Transferring data from Amazon S3 to Cloud Storage using VPC Service Controls and Storage Transfer Service


This tutorial describes how to harden data transfers from Amazon Simple Storage Service (Amazon S3) to Cloud Storage using Storage Transfer Service with a VPC Service Controls perimeter. This tutorial is intended for data owners who have data that resides in Amazon S3, and who want to process or migrate that data securely to Google Cloud.

This tutorial assumes that you're familiar with Amazon Web Services (AWS) and the fundamentals of working with data in object stores. This tutorial applies a service account-based method of controlling access by using Access Context Manager. For more advanced access levels beyond the service account-based method, see Creating an access level.

Architecture

The following diagram outlines the VPC Service Controls architecture.

Architecture of VPC Service Controls where communication between Google Cloud services is denied outside of the controlled perimeter.

In the preceding diagram, VPC Service Controls explicitly denies communication between Google Cloud services unless both projects are in the controlled perimeter.

Objectives

  • Configure AWS access.
  • Create VPC Service Controls perimeter.
  • Create an access policy and access level by using Access Context Manager.
  • Use Storage Transfer Service to move data between Amazon S3 and Cloud Storage.
  • Schedule Storage Transfer Service to retrieve data on a schedule.

Costs

In this document, you use the following billable components of Google Cloud:

There are no extra costs to use Storage Transfer Service; however, Cloud Storage pricing and external provider costs apply when using Storage Transfer Service.

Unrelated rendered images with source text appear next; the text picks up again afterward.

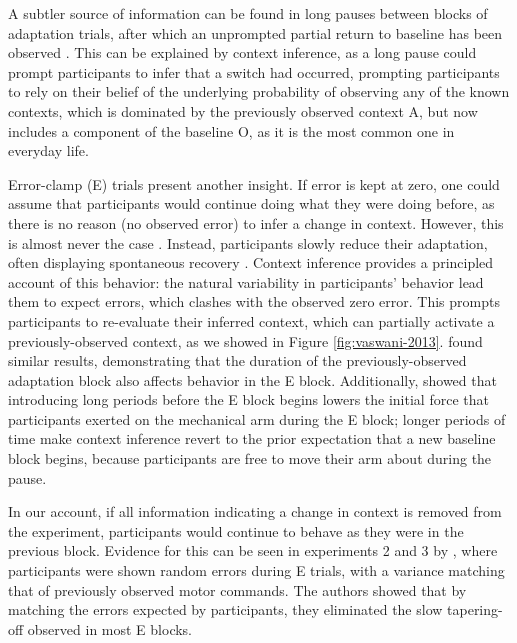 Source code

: \documentclass[a4paper,doc,floatsintext,natbib]{apa6}
\def \fref #1{Figure \ref{#1}}     %
\begin{document}
A subtler source of information can be found in long pauses between blocks of adaptation trials, after which an unprompted partial return to baseline has been observed \cite{Ethier_Spontaneous_2008}. This can be explained by context inference, as a long pause could prompt participants to infer that a switch had occurred, prompting participants to rely on their belief of the underlying probability of observing any of the known contexts, which is dominated by the previously observed context A, but now includes a component of the baseline O, as it is the most common one in everyday life.

Error-clamp (E) trials present another insight. If error is kept at zero, one could assume that participants would continue doing what they were doing before, as there is no reason (no observed error) to infer a change in context. However, this is almost never the case \cite[e.g.][]{Smith_Interacting_2006,Ethier_Spontaneous_2008,Forano_Timescales_2020,Vaswani_Decay_2013,Scheidt_Persistence_2000,Pekny_Protection_2011}. Instead, participants slowly reduce their adaptation, often displaying spontaneous recovery \cite[e.g.][]{Smith_Interacting_2006}. Context inference provides a principled account of this behavior: the natural variability in participants' behavior lead them to expect errors, which clashes with the observed zero error. This prompts participants to re-evaluate their inferred context, which can partially activate a previously-observed context, as we showed in \fref{fig:vaswani-2013}. \cite{Pekny_Protection_2011} found similar results, demonstrating that the duration of the previously-observed adaptation block also affects behavior in the E block. Additionally, \cite{Criscimagna-Hemminger_Consolidation_2008} showed that introducing long periods before the E block begins lowers the initial force that participants exerted on the mechanical arm during the E block; longer periods of time make context inference revert to the prior expectation that a new baseline block begins, because participants are free to move their arm about during the pause.

In our account, if all information indicating a change in context is removed from the experiment, participants would continue to behave as they were in the previous block. Evidence for this can be seen in experiments 2 and 3 by \cite{Vaswani_Decay_2013}, where participants were shown random errors during E trials, with a variance matching that of previously observed motor commands. The authors showed that by matching the errors expected by participants, they eliminated the slow tapering-off observed in most E blocks.
\end{document}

To generate a cost estimate based on your projected usage, use the pricing calculator. New Google Cloud users might be eligible for a free trial.

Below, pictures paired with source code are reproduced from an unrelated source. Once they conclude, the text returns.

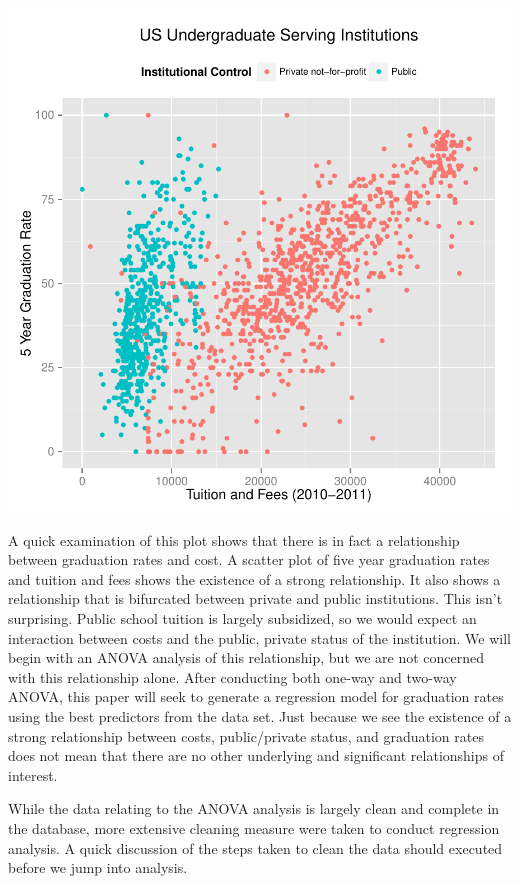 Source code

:\documentclass{article}
\begin{document}
\includegraphics{Fig-sourceanalysis1}

A quick examination of this plot shows that there is in fact a relationship between graduation rates and cost. A scatter plot of five year graduation rates and tuition and fees shows the existence of a strong relationship. It also shows a relationship that is bifurcated between private and public institutions. This isn't surprising. Public school tuition is largely subsidized, so we would expect an interaction between costs and the public, private status of the institution. We will begin with an ANOVA analysis of this relationship, but we are not concerned with this relationship alone. After conducting both one-way and two-way ANOVA, this paper will seek to generate a regression model for graduation rates using the best predictors from the data set. Just because we see the existence of a strong relationship between costs, public/private status, and graduation rates does not mean that there are no other underlying and significant relationships of interest.

\FloatBarrier

While the data relating to the ANOVA analysis is largely clean and complete in the database, more extensive cleaning measure were taken to conduct regression analysis. A quick discussion of the steps taken to clean the data should executed before we jump into analysis.
\end{document}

When you finish the tasks that are described in this document, you can avoid continued billing by deleting the resources that you created. For more information, see Clean up.

In addition to Google Cloud resources, this tutorial uses the following Amazon Web Services (AWS) resources, which might have costs:

Before you begin

  1. Sign in to your Google Cloud account. If you're new to Google Cloud, create an account to evaluate how our products perform in real-world scenarios. New customers also get $300 in free credits to run, test, and deploy workloads.
  2. In the Google Cloud console, on the project selector page, select or create a Google Cloud project.

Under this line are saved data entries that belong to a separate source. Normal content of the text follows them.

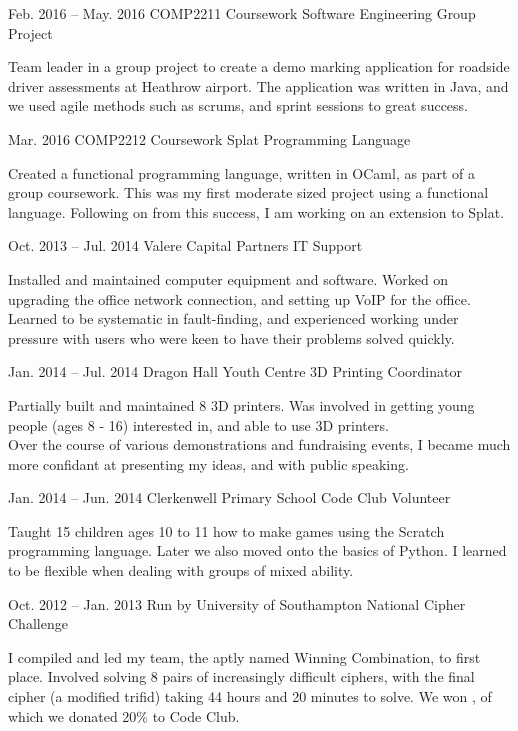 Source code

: \documentclass{tccv}
\begin{document}
\begin{eventlist}

\item{Feb. 2016 -- May. 2016}
     {COMP2211 Coursework}
     {Software Engineering Group Project}

Team leader in a group project to create a demo marking application for roadside driver assessments at Heathrow airport. The application was written in Java, and we used agile methods such as scrums, and sprint sessions to great success.

\item{Mar. 2016}
     {COMP2212 Coursework}
     {Splat Programming Language}

Created a functional programming language, written in OCaml, as part of a group coursework. This was my first moderate sized project using a functional language. Following on from this success, I am working on an extension to Splat.

\item{Oct. 2013 -- Jul. 2014}
     {Valere Capital Partners}
     {IT Support}

Installed and maintained computer equipment and software. Worked on upgrading the office network connection, and setting up VoIP for the office. Learned to be systematic in fault-finding, and experienced working under pressure with users who were keen to have their problems solved quickly.

\item{Jan. 2014 -- Jul. 2014}
     {Dragon Hall Youth Centre}
     {3D Printing Coordinator}

Partially built and maintained 8 3D printers. Was involved in getting young people (ages 8 - 16) interested in, and able to use 3D printers.\\
Over the course of various demonstrations and fundraising events, I became much more confidant at presenting my ideas, and with public speaking.

\item{Jan. 2014 -- Jun. 2014}
     {Clerkenwell Primary School}
     {Code Club Volunteer}

Taught 15 children ages 10 to 11 how to make games using the Scratch programming language. Later we also moved onto the basics of Python. I learned to be flexible when dealing with groups of mixed ability.

\item{Oct. 2012 -- Jan. 2013}
     {Run by University of Southampton}
     {National Cipher Challenge}
     
I compiled and led my team, the aptly named Winning Combination, to first place. Involved solving 8 pairs of increasingly difficult ciphers, with the final cipher (a modified trifid) taking 44 hours and 20 minutes to solve. We won , of which we donated 20\% to Code Club.

\end{eventlist}
\end{document}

    Go to project selector

  3. Make sure that billing is enabled for your Google Cloud project.

  4. Enable the Access Context Manager, Cloud Storage, and Storage Transfer Service APIs.

    Enable the APIs

  5. In the Google Cloud console, on the project selector page, select or create a Google Cloud project.

    Go to project selector

  6. Make sure that billing is enabled for your Google Cloud project.

  7. Enable the Access Context Manager, Cloud Storage, and Storage Transfer Service APIs.

    Enable the APIs

  8. In the Google Cloud console, activate Cloud Shell.

    Activate Cloud Shell

    At the bottom of the Google Cloud console, a Cloud Shell session starts and displays a command-line prompt. Cloud Shell is a shell environment with the Google Cloud CLI already installed and with values already set for your current project. It can take a few seconds for the session to initialize.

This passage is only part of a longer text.